WM. T. JOHNSON,.....PRINTER TO THE STATE.

FIRST REPORT

OF THE

BOARD OF EDUCATION.

ALTHOUGH We do not understand the law under which we act to require us to make our annual report until the month of April, 1848, we yet deem it advisable, at this first meeting of the legislature after our organization, to lay before that body some account of our doings, and to suggest such alterations in the laws, and such new provisions, as seem to us necessary for beginning that improvement in the public school system of the state, to effect which we suppose the act to have been passed. We therefore present to you, to be laid before the legislature, this first report of the board of education of the state of Maine.

Pursuant to the statute passed July 27th, 1846, the members elect of the board of education met at the senate chamber in Augusta on the sixteenth day of December, A. D. 1846, and, after having been duly qualified, organized by the election of Hon.

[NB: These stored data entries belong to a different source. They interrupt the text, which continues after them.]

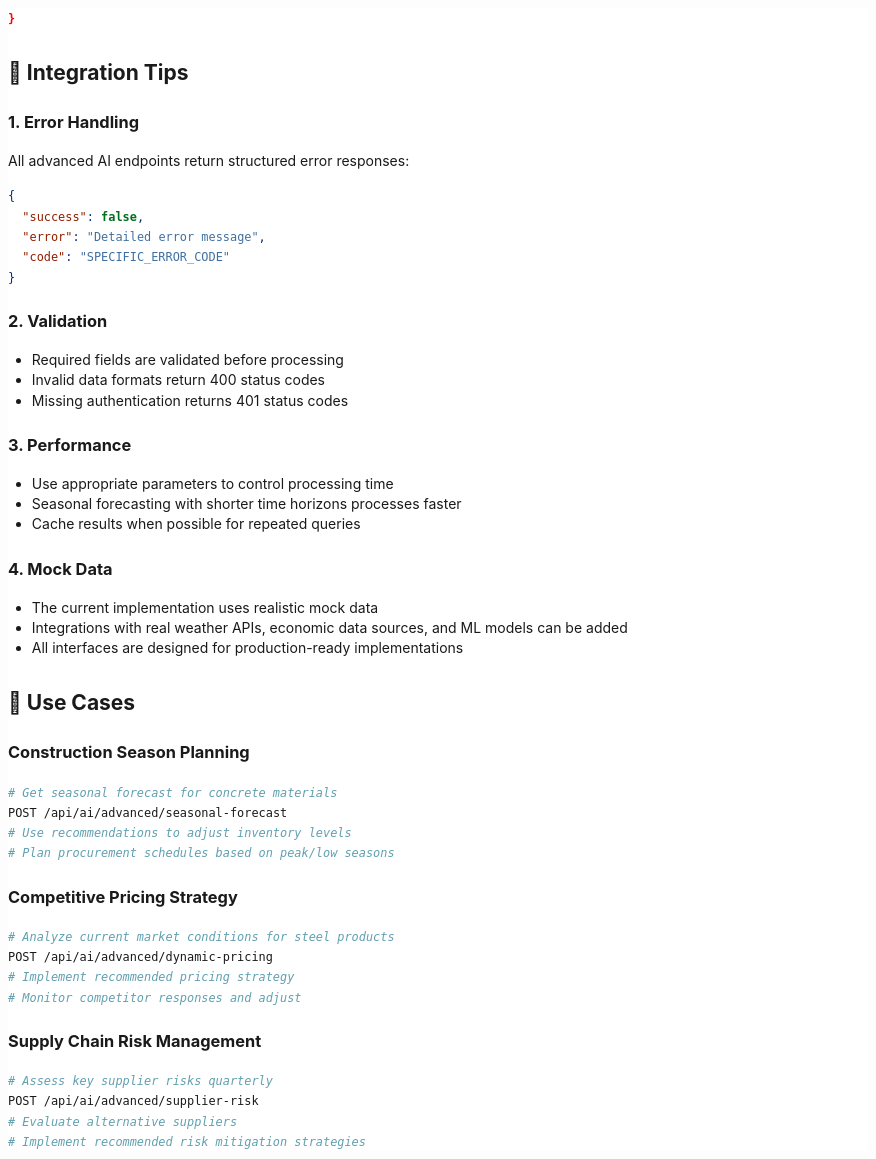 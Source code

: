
 ```json
}
```

## 🔧 Integration Tips

### 1. Error Handling
All advanced AI endpoints return structured error responses:
```json
{
  "success": false,
  "error": "Detailed error message",
  "code": "SPECIFIC_ERROR_CODE"
}
```

### 2. Validation
- Required fields are validated before processing
- Invalid data formats return 400 status codes
- Missing authentication returns 401 status codes

### 3. Performance
- Use appropriate parameters to control processing time
- Seasonal forecasting with shorter time horizons processes faster
- Cache results when possible for repeated queries

### 4. Mock Data
- The current implementation uses realistic mock data
- Integrations with real weather APIs, economic data sources, and ML models can be added
- All interfaces are designed for production-ready implementations

## 🎯 Use Cases

### Construction Season Planning
```bash
# Get seasonal forecast for concrete materials
POST /api/ai/advanced/seasonal-forecast
# Use recommendations to adjust inventory levels
# Plan procurement schedules based on peak/low seasons
```

### Competitive Pricing Strategy
```bash
# Analyze current market conditions for steel products
POST /api/ai/advanced/dynamic-pricing  
# Implement recommended pricing strategy
# Monitor competitor responses and adjust
```

### Supply Chain Risk Management
```bash
# Assess key supplier risks quarterly
POST /api/ai/advanced/supplier-risk
# Evaluate alternative suppliers
# Implement recommended risk mitigation strategies
```
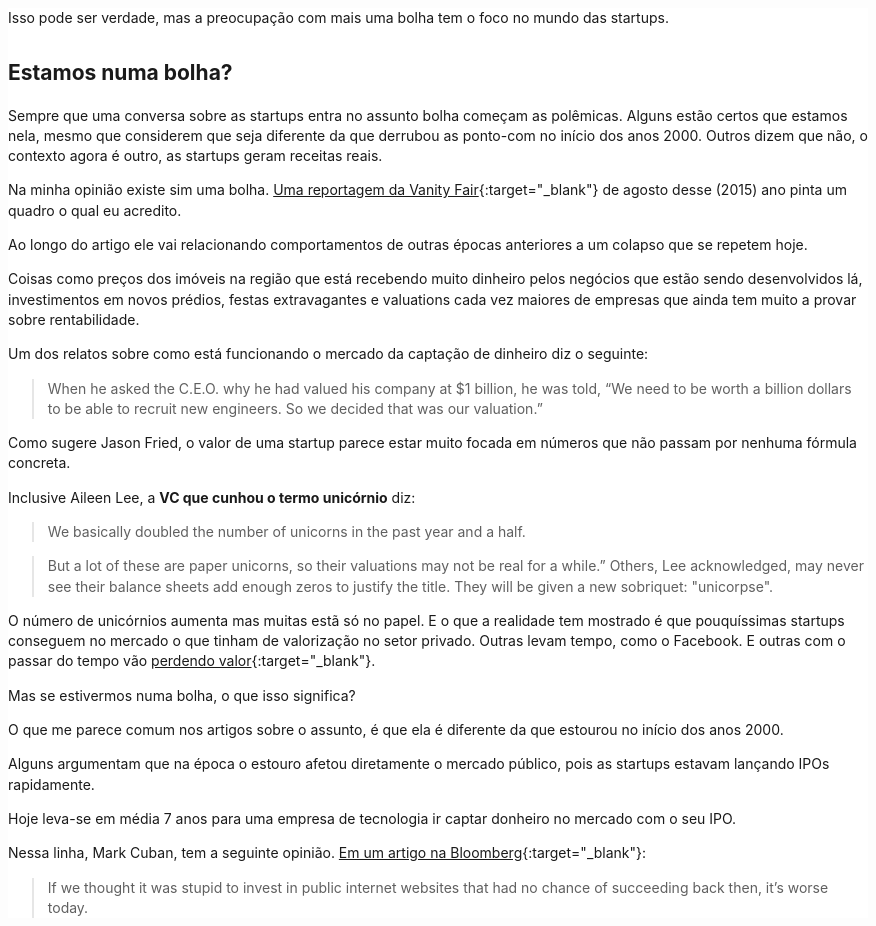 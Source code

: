 Isso pode ser verdade, mas a preocupação com mais uma bolha tem o foco no mundo das startups.

## Estamos numa bolha?

Sempre que uma conversa sobre as startups entra no assunto bolha começam as polêmicas. Alguns estão certos que estamos nela, mesmo que considerem que seja diferente da que derrubou as ponto-com no início dos anos 2000. Outros dizem que não, o contexto agora é outro, as startups geram receitas reais.

Na minha opinião existe sim uma bolha. [Uma reportagem da Vanity Fair](http://www.vanityfair.com/news/2015/08/is-silicon-valley-in-another-bubble){:target="_blank"} de agosto desse (2015) ano pinta um quadro o qual eu acredito.

Ao longo do artigo ele vai relacionando comportamentos de outras épocas anteriores a um colapso que se repetem hoje.

Coisas como preços dos imóveis na região que está recebendo muito dinheiro pelos negócios que estão sendo desenvolvidos lá, investimentos em novos prédios, festas extravagantes e valuations cada vez maiores de empresas que ainda tem muito a provar sobre rentabilidade.

Um dos relatos sobre como está funcionando o mercado da captação de dinheiro diz o seguinte:

> When he asked the C.E.O. why he had valued his company at $1 billion, he was told, “We need to be worth a billion dollars to be able to recruit new engineers. So we decided that was our valuation.”

Como sugere Jason Fried, o valor de uma startup parece estar muito focada em números que não passam por nenhuma fórmula concreta.

Inclusive Aileen Lee, a **VC que cunhou o termo unicórnio** diz:

> We basically doubled the number of unicorns in the past year and a half.

> But a lot of these are paper unicorns, so their valuations may not be real for a while.” Others, Lee acknowledged, may never see their balance sheets add enough zeros to justify the title. They will be given a new sobriquet: "unicorpse".

O número de unicórnios aumenta mas muitas estã só no papel. E o que a realidade tem mostrado é que pouquíssimas startups conseguem no mercado o que tinham de valorização no setor privado. Outras levam tempo, como o Facebook. E outras com o passar do tempo vão [perdendo valor](https://www.bloomberg.com/news/articles/2015-09-17/alibaba-s-rise-and-fall-what-comes-after-the-historic-wipeout-){:target="_blank"}.

Mas se estivermos numa bolha, o que isso significa?

O que me parece comum nos artigos sobre o assunto, é que ela é diferente da que estourou no início dos anos 2000.

Alguns argumentam que na época o estouro afetou diretamente o mercado público, pois as startups estavam lançando IPOs rapidamente.

Hoje leva-se em média 7 anos para uma empresa de tecnologia ir captar donheiro no mercado com o seu IPO.

Nessa linha, Mark Cuban, tem a seguinte opinião. [Em um artigo na Bloomberg](https://www.bloomberg.com/news/articles/2015-03-05/mark-cuban-we-re-in-a-tech-bubble-and-it-s-worse-than-2000){:target="_blank"}:

> If we thought it was stupid to invest in public internet websites that had no chance of succeeding back then, it’s worse today.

Stephen

Emery, of Oxford county, chairman, and Rev. William T. Savage, of Aroostook county, clerk. It appearing that, at the conventions in the counties of Lincoln and Washington, a majority of the towns in those counties were not represented, and that therefore two vacancies existed in the board, the Hon. Benjamin Randall, of Bath, and Aaron Hayden, Esq., of Eastport, were elected to fill those vacancies, having been recommended by the conventions of the counties respectively in which they reside. The board, in farther pursuance of the statute, proceeded to the election of a secretary, and made choice, unanimously, of William G. Crosby, Esq., of Belfast, to fill that office, who, having signified his acceptance, was qualified, and entered upon the discharge of its duties.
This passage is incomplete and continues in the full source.